WHAT YOU NEED TO DO. Copy every line of the entries that includes the word "subsubsection".

──────

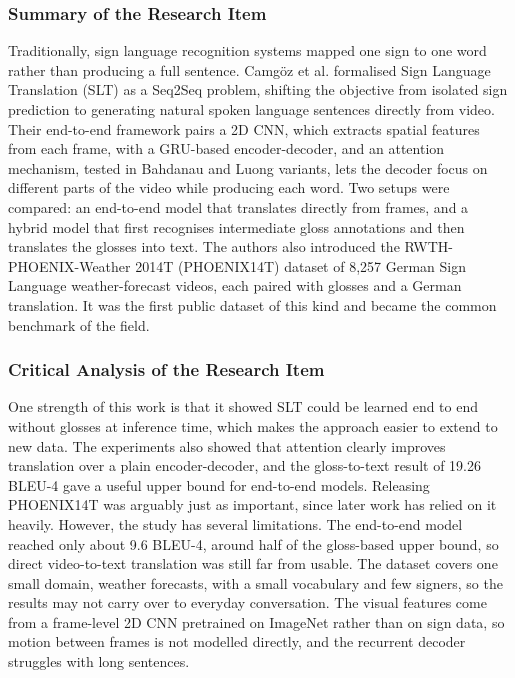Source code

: \documentclass{FastFyp}
\begin{document}
\subsubsection*{Summary of the Research Item}
Traditionally, sign language recognition systems mapped one sign to one word rather than producing a full sentence. Camg\"oz et al. \cite{ref:Camgoz:2018} formalised Sign Language Translation (SLT) as a Seq2Seq problem, shifting the objective from isolated sign prediction to generating natural spoken language sentences directly from video. Their end-to-end framework pairs a 2D CNN, which extracts spatial features from each frame, with a GRU-based encoder-decoder, and an attention mechanism, tested in Bahdanau \cite{bahdanau2015attention} and Luong \cite{luong2015attention} variants, lets the decoder focus on different parts of the video while producing each word. Two setups were compared: an end-to-end model that translates directly from frames, and a hybrid model that first recognises intermediate gloss annotations and then translates the glosses into text. The authors also introduced the RWTH-PHOENIX-Weather 2014T (PHOENIX14T) dataset \cite{ref:Camgoz:2018} of 8,257 German Sign Language weather-forecast videos, each paired with glosses and a German translation. It was the first public dataset of this kind and became the common benchmark of the field.

\subsubsection*{Critical Analysis of the Research Item}
One strength of this work is that it showed SLT could be learned end to end without glosses at inference time, which makes the approach easier to extend to new data. The experiments also showed that attention clearly improves translation over a plain encoder-decoder, and the gloss-to-text result of 19.26 BLEU-4 gave a useful upper bound for end-to-end models. Releasing PHOENIX14T was arguably just as important, since later work has relied on it heavily. However, the study has several limitations. The end-to-end model reached only about 9.6 BLEU-4, around half of the gloss-based upper bound, so direct video-to-text translation was still far from usable. The dataset covers one small domain, weather forecasts, with a small vocabulary and few signers, so the results may not carry over to everyday conversation. The visual features come from a frame-level 2D CNN pretrained on ImageNet rather than on sign data, so motion between frames is not modelled directly, and the recurrent decoder struggles with long sentences.
\end{document}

──────

EXERCISE ANSWER.
\subsubsection*{Summary of the Research Item}
\subsubsection*{Critical Analysis of the Research Item}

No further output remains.